For the third quarter of 2011, net interest income of $106.8 million was relatively unchanged from net interest income of $105.4 million for the third quarter of 2010. In addition, the net interest margin was 3.58% for both quarters.

Net interest income of $317.9 million for the first nine months of 2011 was relatively unchanged from net interest income of $319.9 million for the first nine months of 2010. The net interest margin, however, declined eight basis points, from 3.69% for the nine months ended September 30, 2010, 3.61% for the nine months ended September 30, 2011. This decline in net interest margin primarily was the result of a flattening of the yield curve in 2011. This reduction in the net interest margin was partially offset by an increase in average earning assets of $238.4 million, or 2.0%.

Variances do occur in the net interest margin, as an exact repricing of assets and liabilities is not possible. A further explanation of the impact of asset and liability repricing is found in Item 3, “Quantitative and Qualitative Disclosures About Market Risk.”

Provision and Allowance for Loan and Lease Losses

The provision for loan and lease losses is the expense necessary to maintain the allowance for loan and lease losses at a level appropriate to absorb management’s estimate of probable incurred losses in the loan and lease portfolio. Our provision for loan and lease losses is based upon management’s quarterly review of the loan and lease portfolio. The purpose of the review is to assess loan quality, identify impaired loans and leases, analyze delinquencies, ascertain loan and lease growth, evaluate potential charge-offs and recoveries, and assess general economic conditions in the markets we serve. Detailed information about changes in the allowance for loan and lease losses is presented in Table 2.

Although we continued to experience a challenging operating environment for the first nine months of 2011, we also continued to see signs of stabilization. Net charge-offs for the third quarter of 2011 decreased to $23.3 million, or 0.96% of average loans and leases, when compared to net charge-offs for the third quarter of 2010 of $34.7, or 1.42% of average loans and leases. Net charge-offs for the nine months ended September 30, 2011 decreased to $88.9 million, or 1.24% of average loans and leases, when compared to net charge-offs for the nine months ended September 30, 2010 of $109.3, or 1.48% of average loans and leases. In addition, on a linked-quarter basis, net charge-offs for the second quarter of 2011 were $31.9 million, net charge-offs for the first quarter of 2011 were $33.6 million, net charge-offs for the fourth quarter of 2010 were $34.3 million, and net-charge-offs for the third quarter of 2010 were $34.7 million. Nonaccrual loans and troubled debt restructurings also decreased during this linked-quarter period. As a result, we decreased the provision for loan and lease losses from $128.0 million for the first nine months of 2010 to $88.0 million for the first nine months of 2011.

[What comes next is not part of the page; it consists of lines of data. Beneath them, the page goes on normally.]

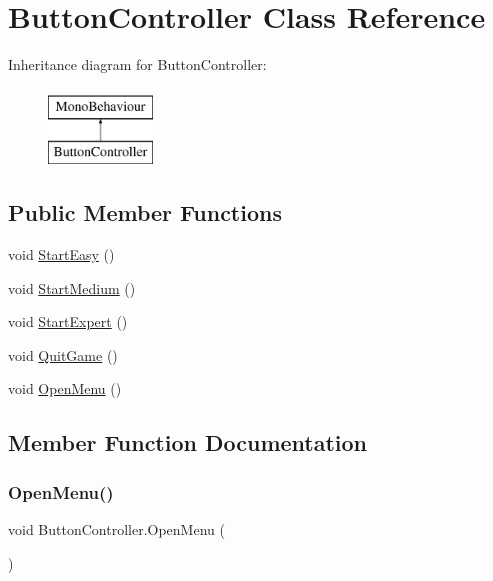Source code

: \hypertarget{classButtonController}{}\section{Button\+Controller Class Reference}
\label{classButtonController}
Inheritance diagram for Button\+Controller\+:\begin{figure}[H]
\begin{center}
\leavevmode
\includegraphics[height=2.000000cm]{classButtonController}
\end{center}
\end{figure}
\subsection*{Public Member Functions}
\begin{DoxyCompactItemize}
\item 
void \hyperlink{classButtonController_ab67d398509e02d51726507d69f2634a0}{Start\+Easy} ()
\item 
void \hyperlink{classButtonController_a198408f350c340ce92f80b7852e7d4e5}{Start\+Medium} ()
\item 
void \hyperlink{classButtonController_ab12902a74cfa351febb2b2075135aa0e}{Start\+Expert} ()
\item 
void \hyperlink{classButtonController_a43b8b5937d9c842e17346074ad8d783d}{Quit\+Game} ()
\item 
void \hyperlink{classButtonController_a4ff55d0048e94800f93558e0aef54159}{Open\+Menu} ()
\end{DoxyCompactItemize}


\subsection{Member Function Documentation}
\mbox{\label{classButtonController_a4ff55d0048e94800f93558e0aef54159}} 
\subsubsection{\texorpdfstring{Open\+Menu()}{OpenMenu()}}
{\footnotesize\ttfamily void Button\+Controller.\+Open\+Menu (\begin{DoxyParamCaption}{ }\end{DoxyParamCaption})\hspace{0.3cm}{\ttfamily [inline]}}

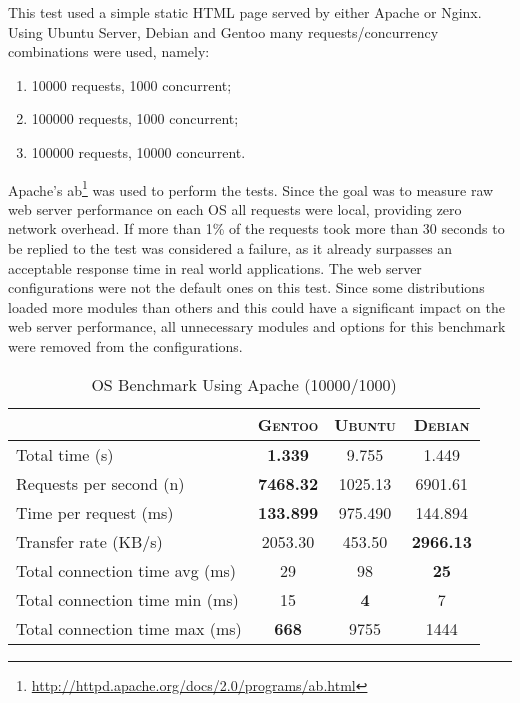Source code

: This test used a simple static HTML page served by either Apache or Nginx. Using Ubuntu Server, Debian and Gentoo many requests/concurrency combinations were used, namely:
\begin{enumerate}
  \item 10000 requests, 1000 concurrent;
  \item 100000 requests, 1000 concurrent;
  \item 100000 requests, 10000 concurrent.
\end{enumerate}
Apache's ab\footnote{\url{http://httpd.apache.org/docs/2.0/programs/ab.html}} was used to perform the tests. Since the goal was to measure raw web server performance on each OS all requests were local, providing zero network overhead. If more than 1\% of the requests took more than 30 seconds to be replied to the test was considered a failure, as it already surpasses an acceptable response time in real world applications. The web server configurations were not the default ones on this test. Since some distributions loaded more modules than others and this could have a significant impact on the web server performance, all unnecessary modules and options for this benchmark were removed from the configurations.
\begin{table}[ht]
  \centering
  \caption{OS Benchmark Using Apache (10000/1000)}
  \label{tab:os_apache_10000_1000}
  
  \begin{tabular}{l|c|c|c}
    & \textbf{\textsc{Gentoo}} & \textbf{\textsc{Ubuntu}} & \textbf{\textsc{Debian}} \\ \hline
    Total time (s) & \textbf{1.339} & 9.755 & 1.449 \\ \hline
    Requests per second (n) & \textbf{7468.32} & 1025.13 & 6901.61 \\ \hline
    Time per request (ms) & \textbf{133.899} & 975.490 & 144.894 \\ \hline
    Transfer rate (KB/s) & 2053.30 & 453.50 & \textbf{2966.13} \\ \hline
    Total connection time avg (ms) & 29 & 98 & \textbf{25} \\ \hline
    Total connection time min (ms) & 15 & \textbf{4} & 7 \\ \hline
    Total connection time max (ms) & \textbf{668} & 9755 & 1444 \\
  \end{tabular}
\end{table}

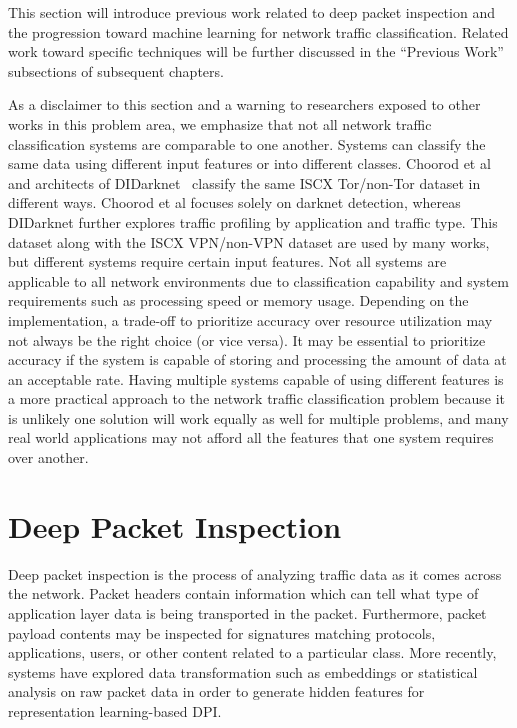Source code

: This section will introduce previous work related to deep packet inspection and the progression toward  machine learning for network traffic classification. Related work toward specific techniques will be further discussed in the ``Previous Work'' subsections of subsequent chapters.

As a disclaimer to this section and a warning to researchers exposed to other works in this problem area, we emphasize that not all network traffic classification systems are comparable to one another. Systems can classify the same data using different input features or into different classes. Choorod et al~\cite{choorod2022tor} and architects of DIDarknet~\cite{didarknet} classify the same ISCX Tor/non-Tor dataset in different ways. Choorod et al focuses solely on darknet detection, whereas DIDarknet further explores traffic profiling by application and traffic type. This dataset along with the ISCX VPN/non-VPN dataset are used by many works, but different systems require certain input features. Not all systems are applicable to all network environments due to classification capability and system requirements such as processing speed or memory usage. Depending on the implementation, a trade-off to prioritize accuracy over resource utilization may not always be the right choice (or vice versa). It may be essential to prioritize accuracy if the system is capable of storing and processing the amount of data at an acceptable rate. Having multiple systems capable of using different features is a more practical approach to the network traffic classification problem because it is unlikely one solution will work equally as well for multiple problems, and many real world applications may not afford all the features that one system requires over another.


\section{Deep Packet Inspection}
Deep packet inspection is the process of analyzing traffic data as it comes across the network. Packet headers contain information which can tell what type of application layer data is being transported in the packet. Furthermore, packet payload contents may be inspected for signatures matching protocols, applications, users, or other content related to a particular class. More recently, systems have explored data transformation such as embeddings or statistical analysis on raw packet data in order to generate hidden features for representation learning-based DPI.

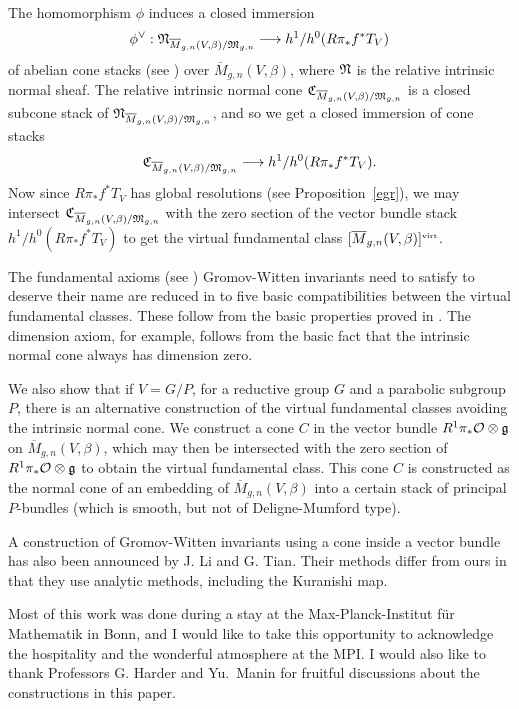 \documentclass{article}
\newcommand{\dual}[1]{{{#1}^{\vee}}}
\newcommand{\virt}{\mbox{\tiny virt}}
\newcommand{\upst}{^{\ast}}
\newcommand{\lst}{_{\ast}}
\newcommand{\NN}{{\frak N}}
\newcommand{\MM}{{\frak M}}
\newcommand{\Gg}{{\frak g}}
\newcommand{\CC}{{\frak C}}
\renewcommand{\O}{{\cal O}}
\newcommand{\ol}{\overline}
\begin{document}
The homomorphism $\phi$ induces a closed immersion
\[\dual{\phi}:\NN_{\ol{M}_{g,n}(V,\beta) / \MM_{g,n}}\longrightarrow
h^1/h^0(R\pi\lst f\upst T_V)\] of abelian cone stacks (see \cite{BF})
over $\ol{M}_{g,n}(V,\beta)$, where $\NN$ is the relative intrinsic
normal sheaf. The relative intrinsic normal cone
$\CC_{\ol{M}_{g,n}(V,\beta) / \MM_{g,n}}$ is a closed subcone stack of
$\NN_{\ol{M}_{g,n}(V,\beta) / \MM_{g,n}}$, and so we get a closed
immersion of cone stacks $$\CC_{\ol{M}_{g,n}(V,\beta) /
\MM_{g,n}} \longrightarrow h^1/h^0(R\pi\lst f\upst T_V).$$ Now since
$R\pi\lst f\upst T_V$ has global resolutions (see
Proposition~\ref{egr}), we may intersect $\CC_{\ol{M}_{g,n}(V,\beta) /
\MM_{g,n}}$ with the zero section of the vector bundle stack
$h^1/h^0(R\pi\lst f\upst T_V)$ to get the virtual fundamental class
$[\ol{M}_{g,n}(V,\beta)]^{\virt}$.

The fundamental axioms (see \cite{KM}) Gromov-Witten invariants need
to satisfy to deserve their name are reduced in \cite{BM} to five
basic compatibilities between the virtual fundamental classes. These
follow from the basic properties proved in \cite{BF}. The dimension
axiom, for example, follows from the basic fact that the intrinsic
normal cone always has dimension zero.

We also show that if $V=G/P$, for a reductive group $G$ and a parabolic
subgroup $P$, there is an alternative construction of the virtual
fundamental classes avoiding the intrinsic normal cone. We construct a
cone $C$ in the vector bundle $R^1\pi\lst\O\otimes\Gg$ on
$\ol{M}_{g,n}(V,\beta)$, which may then be intersected with the zero
section of $R^1\pi\lst\O\otimes\Gg$ to obtain the virtual fundamental
class. This cone $C$ is constructed as the normal cone of an embedding
of $\ol{M}_{g,n}(V,\beta)$ into a certain stack of principal
$P$-bundles (which is smooth, but not of Deligne-Mumford type).

\smallskip

A construction of Gromov-Witten invariants using a cone inside a vector
bundle has also been announced by J. Li and G. Tian. Their methods
differ from ours in that they use analytic methods, including the
Kuranishi map.

\smallskip

Most of this work was done during a stay at the Max-Planck-Institut
f\"ur Mathematik in Bonn, and I would like to take this opportunity to
acknowledge the hospitality and the wonderful atmosphere at the MPI\@.
I would also like to thank Professors G. Harder and Yu.\ Manin for fruitful
discussions about the constructions in this paper.
\end{document}
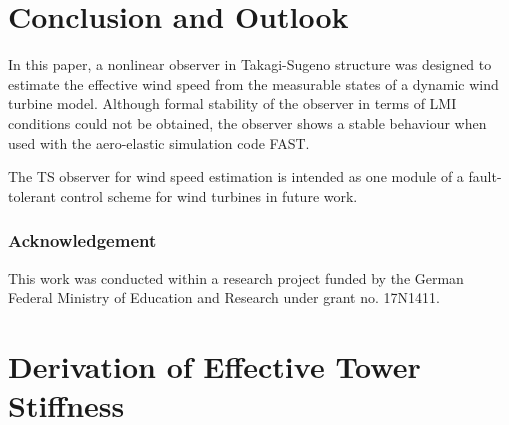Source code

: \documentclass[a4paper]{article}
\begin{document}
\section{\label{Sec_Conclusion}Conclusion and Outlook}

In this paper, a nonlinear observer in Takagi-Sugeno structure was designed to estimate the effective wind speed from the measurable states of a dynamic wind turbine model. Although formal stability of the observer in terms of LMI conditions could not be obtained, the observer shows a stable behaviour when used with the aero-elastic simulation code FAST.

The TS observer for wind speed estimation is intended as one module of a fault-tolerant control scheme for wind turbines in future work.





\subsubsection*{Acknowledgement}

This work was conducted within a research project funded by the German Federal Ministry of Education and Research under grant no. 17N1411.

\appendix

\section{\label{Sec_AppDirectStiffness}Derivation of Effective Tower Stiffness}
\end{document}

Determining the level of the allowance for probable loan and lease losses at any given point in time is difficult, particularly during uncertain economic periods. We must make estimates using assumptions and information that is often subjective and changing rapidly. The review of the loan and lease portfolios is a continuing process in light of a changing economy and the dynamics of the banking and regulatory environment. In our opinion, the allowance for loan and lease losses is appropriate to meet probable incurred loan and lease losses at September 30, 2011. There can be no assurance, however, that we will not sustain loan and lease losses in future periods that could be greater than the size of the allowance at September 30, 2011.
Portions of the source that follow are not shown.